Where We Stand

Youth in the Adult Criminal Justice System

Position:
The National Alliance to End Sexual Violence opposes the automatic treatment of youth as adults in the criminal justice system as well as the placement of youth in adult jails and adult prisons.
Discussion:
Every year, approximately 200,000 youth under 18 are prosecuted in the adult criminal justice system. Many of these youth live in the seven remaining states where 16 and/or 17 year olds are automatically treated as adults no matter their offense, their trauma history, or their mental health needs.
According to the Bureau of Justice Statistics, in 2015 approximately 3,500 youth were held in adult jails on the last weekday in June, and 993 youth were held in adult prisons on December 31st. While youth under 18 are a small percentage of the individuals in jails and prisons, they are disproportionately at risk of being victims of sexual violence. The National Prison Rape Elimination Commission found that, “…juveniles comprise less than 1 percent of jail inmates in 2005, yet they accounted for 21 percent of all victims of substantiated incidents of inmate-perpetrated sexual violence in jails that year.” More recent studies found that “three-quarters of youthful inmates aged 16 and 17 that reported abuse (75.5%) were victimized more than once by staff and less than 1 in 10 reported the staff sexual misconduct to anyone. ” Additionally, 65.5% of those youth that reported abuse were victimized more than once by other inmates and an estimated 79% reported experiencing physical force or threat of force. Deborah LaBelle, a civil rights attorney, told the National Prison Rape Elimination Commission that “80 percent of the 420 boys sentenced to life without parole in three states- Michigan, Illinois, and Missouri- reported that, within the first year of their sentence, they had been sexually assaulted by at least one adult male prisoner.”
Youth in the adult criminal justice system are at an elevated risk of sexual violence and as a result their outcomes are worse than their peers in the juvenile justice system. They are more likely to commit suicide and more likely to recidivate and end up back in the system. They are also more likely to be held in solitary confinement where they experience social and educational deprivation.

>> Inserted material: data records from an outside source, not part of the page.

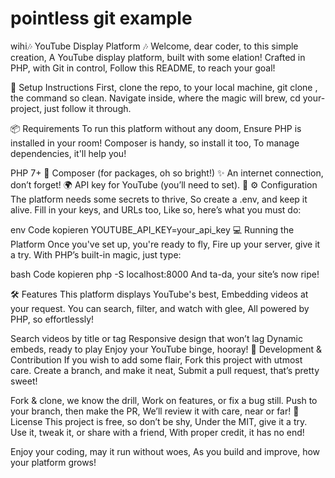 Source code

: # pointless git example
wihi🎶 YouTube Display Platform 🎶
Welcome, dear coder, to this simple creation,
A YouTube display platform, built with some elation!
Crafted in PHP, with Git in control,
Follow this README, to reach your goal!

🚀 Setup Instructions
First, clone the repo, to your local machine,
git clone <URL>, the command so clean.
Navigate inside, where the magic will brew,
cd your-project, just follow it through.

📦 Requirements
To run this platform without any doom,
Ensure PHP is installed in your room!
Composer is handy, so install it too,
To manage dependencies, it'll help you!

PHP 7+ 🎉
Composer (for packages, oh so bright!) ✨
An internet connection, don’t forget! 🌍
API key for YouTube (you’ll need to set). 🔑
⚙️ Configuration
The platform needs some secrets to thrive,
So create a .env, and keep it alive.
Fill in your keys, and URLs too,
Like so, here’s what you must do:

env
Code kopieren
YOUTUBE_API_KEY=your_api_key
💻 Running the Platform
Once you've set up, you're ready to fly,
Fire up your server, give it a try.
With PHP’s built-in magic, just type:

bash
Code kopieren
php -S localhost:8000
And ta-da, your site’s now ripe!

🛠 Features
This platform displays YouTube's best,
Embedding videos at your request.
You can search, filter, and watch with glee,
All powered by PHP, so effortlessly!

Search videos by title or tag
Responsive design that won’t lag
Dynamic embeds, ready to play
Enjoy your YouTube binge, hooray!
🔧 Development & Contribution
If you wish to add some flair,
Fork this project with utmost care.
Create a branch, and make it neat,
Submit a pull request, that’s pretty sweet!

Fork & clone, we know the drill,
Work on features, or fix a bug still.
Push to your branch, then make the PR,
We’ll review it with care, near or far!
📝 License
This project is free, so don’t be shy,
Under the MIT, give it a try.
Use it, tweak it, or share with a friend,
With proper credit, it has no end!

Enjoy your coding, may it run without woes,
As you build and improve, how your platform grows!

The National Alliance to End Sexual Violence opposes the automatic treatment of youth as adults in the criminal justice system as well as the placement of youth in adult jails and adult prisons. To end the high risk of sexual violence against youth under 18, youth should be served by developmentally appropriate and evidence-informed programs that can keep them and their communities safe while also providing education, treatment, and rehabilitation.